Michael Kluckner described the house as “unneighbourly” but par for the course — the ultimate expression of our society’s evolution from a front-porch culture to a courtyard culture.
A century ago, Vancouver houses looked outward, their windows as eyes on the street with front porches that allowed for interaction with neighbours, said Kluckner. But throughout the decades, “there was a turning inward that has accelerated.”
Modern homes now usually present “an almost blank face on the street,” with drawn windows and an expansion of the backyard as a private recreational space. “You realize how much the design of a house … has the ability to connect with people and how much of that has disappeared,” he said.
Why are people in neighborhoods throughout this great continent of ours, or for that matter the world, not up in arms about this kind of architecture wherever and whenever it is built? It could be that they are, but feel helpless to do anything about it. Architecture has become a powerful cult, having planted roots since 1950 in the cultural establishment in spite of the regrets felt and sometimes even voiced by anybody with a mind.
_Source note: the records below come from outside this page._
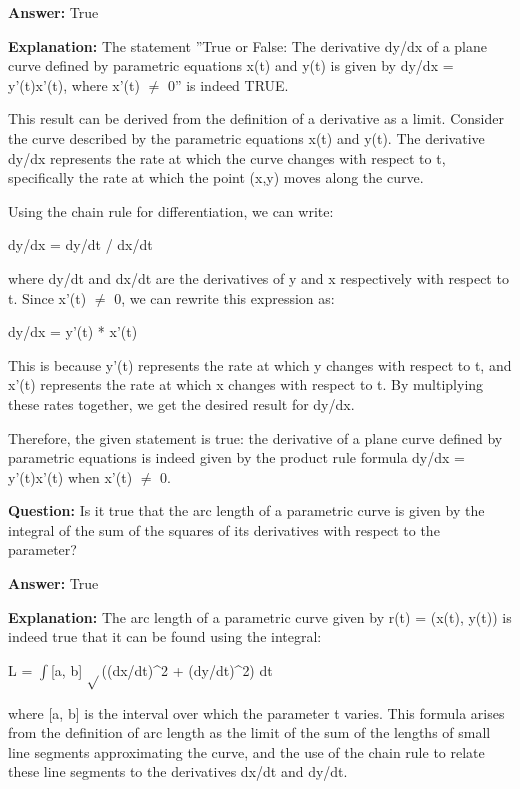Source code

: \documentclass{article}
\begin{document}
                \textbf{Answer:} True

                \textbf{Explanation:} The statement ''True or False: The derivative dy/dx of a plane curve defined by parametric equations x(t) and y(t) is given by dy/dx = y'(t)x'(t), where x'(t) \ensuremath{\neq} 0'' is indeed TRUE.

This result can be derived from the definition of a derivative as a limit. Consider the curve described by the parametric equations x(t) and y(t). The derivative dy/dx represents the rate at which the curve changes with respect to t, specifically the rate at which the point (x,y) moves along the curve.

Using the chain rule for differentiation, we can write:

dy/dx = dy/dt / dx/dt

where dy/dt and dx/dt are the derivatives of y and x respectively with respect to t. Since x'(t) \ensuremath{\neq} 0, we can rewrite this expression as:

dy/dx = y'(t) * x'(t)

This is because y'(t) represents the rate at which y changes with respect to t, and x'(t) represents the rate at which x changes with respect to t. By multiplying these rates together, we get the desired result for dy/dx.

Therefore, the given statement is true: the derivative of a plane curve defined by parametric equations is indeed given by the product rule formula dy/dx = y'(t)x'(t) when x'(t) \ensuremath{\neq} 0.
                
                \vspace{0.5cm} 
        
            
            
                \textbf {Question:} Is it true that the arc length of a parametric curve is given by the integral of the sum of the squares of its derivatives with respect to the parameter?
                
                \textbf{Answer:} True

                \textbf{Explanation:} The arc length of a parametric curve given by r(t) = (x(t), y(t)) is indeed true that it can be found using the integral:

L = \ensuremath{\int}[a, b] \ensuremath{\sqrt{}}((dx/dt){\textasciicircum}2 + (dy/dt){\textasciicircum}2) dt

where [a, b] is the interval over which the parameter t varies. This formula arises from the definition of arc length as the limit of the sum of the lengths of small line segments approximating the curve, and the use of the chain rule to relate these line segments to the derivatives dx/dt and dy/dt.
                
\end{document}

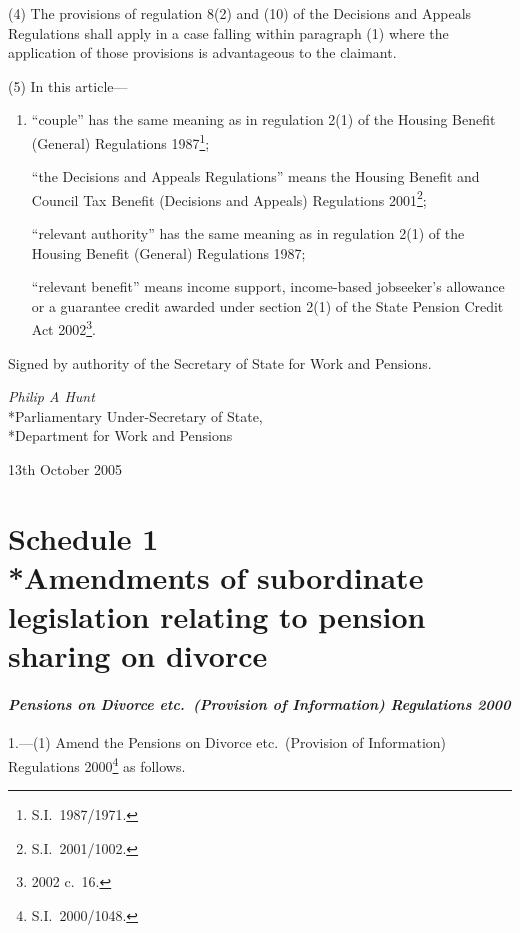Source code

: \documentclass[12pt,a4paper]{article}
\begin{document}
(4) The provisions of regulation 8(2) and (10) of the Decisions and Appeals Regulations shall apply in a case falling within paragraph (1) where the application of those provisions is advantageous to the claimant.

(5) In this article—
\begin{enumerate}\item[]
“couple” has the same meaning as in regulation 2(1) of the Housing Benefit (General) Regulations 1987\footnote{S.I.\ 1987/1971.};

“the Decisions and Appeals Regulations” means the Housing Benefit and Council Tax Benefit (Decisions and Appeals) Regulations 2001\footnote{S.I.\ 2001/1002.};

“relevant authority” has the same meaning as in regulation 2(1) of the Housing Benefit (General) Regulations 1987;

“relevant benefit” means income support, income-based jobseeker’s allowance or a guarantee credit awarded under section 2(1) of the State Pension Credit Act 2002\footnote{2002 c.\ 16.}. 
\end{enumerate}

\bigskip

Signed 
by authority of the 
Secretary of State for Work and Pensions.

{\raggedleft
\emph{Philip A Hunt}\\*Parliamentary Under-Secretary of State,\\*Department for Work and Pensions

}

13th October 2005

\small

\part[Schedule 1 --- Amendments of subordinate legislation relating to pension sharing on divorce]{Schedule 1\\*Amendments of subordinate legislation relating to pension sharing on divorce}

\renewcommand\parthead{--- Schedule 1}

\subsection*{\itshape Pensions on Divorce etc.\ (Provision of Information) Regulations 2000}

1.---(1)  Amend the Pensions on Divorce etc.\ (Provision of Information) Regulations 2000\footnote{S.I.\ 2000/1048.} as follows.
\end{document}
Eventually, the world will undertake an intervention.

Another proposal, possibly an office, by Tony Robins. (aarobins.com)
Housing architecture is imitating life – in these frightening times when we watch atrocities play out all over the world, and the events come closer to home with stateside terrorism, home invasions, crime, etc., it is an inevitable thing to see housing less “friendly” on the outside and more “cocooned” on the inside – internal courtyards, secure nesting, a sense of security and fortress – a drawing up of the drawbridge to the cold, cruel world on the outside. This house could be enhanced by the addition of some beautiful swaying wild grasses, ferns and bamboo….and some uplighting…sigh….troubled times we “LIVE IN”.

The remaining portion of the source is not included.